■ WHAT THE TASK ASKS
Nothing past the line containing "The AWS CDK is" belongs in the output. Copy exactly every line of the data below from the first up to and including it.

(Extracted records)
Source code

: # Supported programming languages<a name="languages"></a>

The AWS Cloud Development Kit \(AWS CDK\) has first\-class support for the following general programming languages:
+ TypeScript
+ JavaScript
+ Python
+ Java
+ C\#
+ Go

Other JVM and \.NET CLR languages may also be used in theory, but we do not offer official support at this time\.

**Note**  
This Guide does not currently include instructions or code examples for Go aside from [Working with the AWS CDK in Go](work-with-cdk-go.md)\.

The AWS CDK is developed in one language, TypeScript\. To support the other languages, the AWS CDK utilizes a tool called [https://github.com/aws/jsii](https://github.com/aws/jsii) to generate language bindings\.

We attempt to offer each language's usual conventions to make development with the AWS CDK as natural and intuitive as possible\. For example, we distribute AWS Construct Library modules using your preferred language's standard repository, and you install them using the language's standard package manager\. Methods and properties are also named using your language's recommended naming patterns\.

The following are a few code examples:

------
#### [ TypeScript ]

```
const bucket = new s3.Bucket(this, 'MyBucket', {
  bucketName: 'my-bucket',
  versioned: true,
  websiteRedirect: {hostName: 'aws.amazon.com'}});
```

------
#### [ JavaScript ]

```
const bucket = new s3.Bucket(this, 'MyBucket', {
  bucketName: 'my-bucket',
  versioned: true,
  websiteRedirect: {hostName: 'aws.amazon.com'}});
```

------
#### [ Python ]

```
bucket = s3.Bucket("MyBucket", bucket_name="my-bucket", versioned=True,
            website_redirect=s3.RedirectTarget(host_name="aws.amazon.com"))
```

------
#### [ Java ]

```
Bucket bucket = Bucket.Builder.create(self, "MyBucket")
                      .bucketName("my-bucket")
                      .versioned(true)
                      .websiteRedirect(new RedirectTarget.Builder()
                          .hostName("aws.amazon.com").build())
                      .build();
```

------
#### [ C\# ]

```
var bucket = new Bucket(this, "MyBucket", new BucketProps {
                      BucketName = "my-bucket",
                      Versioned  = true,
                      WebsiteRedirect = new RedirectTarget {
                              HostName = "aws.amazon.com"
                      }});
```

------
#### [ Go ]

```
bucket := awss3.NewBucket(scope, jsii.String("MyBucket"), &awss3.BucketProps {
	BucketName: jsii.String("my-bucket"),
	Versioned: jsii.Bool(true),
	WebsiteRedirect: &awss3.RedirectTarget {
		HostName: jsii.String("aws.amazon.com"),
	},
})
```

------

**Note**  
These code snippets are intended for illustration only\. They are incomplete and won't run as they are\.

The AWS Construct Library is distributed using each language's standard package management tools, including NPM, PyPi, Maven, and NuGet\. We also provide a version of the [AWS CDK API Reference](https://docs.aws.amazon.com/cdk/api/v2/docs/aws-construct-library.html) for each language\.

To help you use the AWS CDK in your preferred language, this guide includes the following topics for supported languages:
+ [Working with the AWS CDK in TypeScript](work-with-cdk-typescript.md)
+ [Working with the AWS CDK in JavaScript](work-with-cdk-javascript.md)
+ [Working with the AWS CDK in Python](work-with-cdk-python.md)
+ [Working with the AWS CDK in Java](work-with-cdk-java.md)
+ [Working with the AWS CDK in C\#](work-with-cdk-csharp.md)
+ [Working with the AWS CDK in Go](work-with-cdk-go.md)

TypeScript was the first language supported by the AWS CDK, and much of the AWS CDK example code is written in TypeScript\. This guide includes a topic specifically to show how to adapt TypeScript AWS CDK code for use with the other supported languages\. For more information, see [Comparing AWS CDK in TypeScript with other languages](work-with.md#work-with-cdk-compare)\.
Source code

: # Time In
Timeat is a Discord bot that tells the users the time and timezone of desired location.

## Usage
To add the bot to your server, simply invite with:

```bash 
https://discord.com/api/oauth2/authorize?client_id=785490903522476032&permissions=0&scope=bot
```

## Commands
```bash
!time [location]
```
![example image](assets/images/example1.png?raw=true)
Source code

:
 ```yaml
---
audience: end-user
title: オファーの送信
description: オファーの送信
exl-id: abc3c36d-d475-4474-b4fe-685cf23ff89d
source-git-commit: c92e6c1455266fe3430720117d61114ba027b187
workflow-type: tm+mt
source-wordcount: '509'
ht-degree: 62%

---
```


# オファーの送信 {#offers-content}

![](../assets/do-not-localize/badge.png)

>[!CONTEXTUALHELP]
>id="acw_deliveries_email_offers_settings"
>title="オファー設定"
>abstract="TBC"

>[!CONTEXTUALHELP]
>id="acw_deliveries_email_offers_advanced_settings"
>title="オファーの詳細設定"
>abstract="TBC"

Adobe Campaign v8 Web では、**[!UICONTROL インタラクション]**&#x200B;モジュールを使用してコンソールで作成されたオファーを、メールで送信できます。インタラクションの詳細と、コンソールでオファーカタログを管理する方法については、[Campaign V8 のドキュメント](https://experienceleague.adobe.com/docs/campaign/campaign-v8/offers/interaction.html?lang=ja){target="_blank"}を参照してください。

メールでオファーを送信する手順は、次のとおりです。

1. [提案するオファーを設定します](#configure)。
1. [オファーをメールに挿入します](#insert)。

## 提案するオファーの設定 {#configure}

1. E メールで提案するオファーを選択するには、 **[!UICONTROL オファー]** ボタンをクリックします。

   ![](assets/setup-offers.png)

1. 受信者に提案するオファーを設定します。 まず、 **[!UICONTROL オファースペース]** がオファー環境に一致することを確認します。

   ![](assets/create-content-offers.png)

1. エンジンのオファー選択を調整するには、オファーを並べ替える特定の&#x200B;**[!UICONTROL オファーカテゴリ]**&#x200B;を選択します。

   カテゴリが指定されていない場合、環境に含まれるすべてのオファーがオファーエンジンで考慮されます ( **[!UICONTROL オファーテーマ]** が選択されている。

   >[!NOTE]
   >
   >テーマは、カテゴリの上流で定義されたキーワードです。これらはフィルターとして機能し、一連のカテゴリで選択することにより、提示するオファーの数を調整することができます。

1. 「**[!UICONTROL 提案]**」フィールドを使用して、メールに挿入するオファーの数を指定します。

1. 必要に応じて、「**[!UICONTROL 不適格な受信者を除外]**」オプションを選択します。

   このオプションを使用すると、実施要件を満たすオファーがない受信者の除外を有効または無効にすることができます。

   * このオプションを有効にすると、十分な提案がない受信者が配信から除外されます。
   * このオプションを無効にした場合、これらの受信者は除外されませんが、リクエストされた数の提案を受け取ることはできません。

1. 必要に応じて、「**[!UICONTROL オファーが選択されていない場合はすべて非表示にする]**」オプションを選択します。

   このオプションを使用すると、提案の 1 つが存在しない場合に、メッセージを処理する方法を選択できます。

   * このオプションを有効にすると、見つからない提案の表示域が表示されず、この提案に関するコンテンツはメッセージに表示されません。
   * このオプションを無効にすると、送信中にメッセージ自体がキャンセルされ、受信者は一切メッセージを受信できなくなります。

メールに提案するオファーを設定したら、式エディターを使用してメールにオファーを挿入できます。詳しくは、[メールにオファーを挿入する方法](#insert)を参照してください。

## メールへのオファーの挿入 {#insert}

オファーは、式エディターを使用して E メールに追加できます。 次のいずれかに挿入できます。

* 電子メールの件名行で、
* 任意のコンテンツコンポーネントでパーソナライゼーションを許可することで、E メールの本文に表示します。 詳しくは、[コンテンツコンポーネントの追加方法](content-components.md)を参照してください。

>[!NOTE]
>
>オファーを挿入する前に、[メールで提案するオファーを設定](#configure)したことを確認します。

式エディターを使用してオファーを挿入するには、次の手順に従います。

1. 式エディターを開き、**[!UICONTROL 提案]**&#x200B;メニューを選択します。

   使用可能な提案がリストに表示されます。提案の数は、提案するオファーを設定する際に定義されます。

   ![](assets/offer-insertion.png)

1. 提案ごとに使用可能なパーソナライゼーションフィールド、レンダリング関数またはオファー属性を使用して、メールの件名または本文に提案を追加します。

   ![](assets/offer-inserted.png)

■ THE COMPLETED TASK
Source code

: # Supported programming languages<a name="languages"></a>

The AWS Cloud Development Kit \(AWS CDK\) has first\-class support for the following general programming languages:
+ TypeScript
+ JavaScript
+ Python
+ Java
+ C\#
+ Go

Other JVM and \.NET CLR languages may also be used in theory, but we do not offer official support at this time\.

**Note**  
This Guide does not currently include instructions or code examples for Go aside from [Working with the AWS CDK in Go](work-with-cdk-go.md)\.

The AWS CDK is developed in one language, TypeScript\. To support the other languages, the AWS CDK utilizes a tool called [https://github.com/aws/jsii](https://github.com/aws/jsii) to generate language bindings\.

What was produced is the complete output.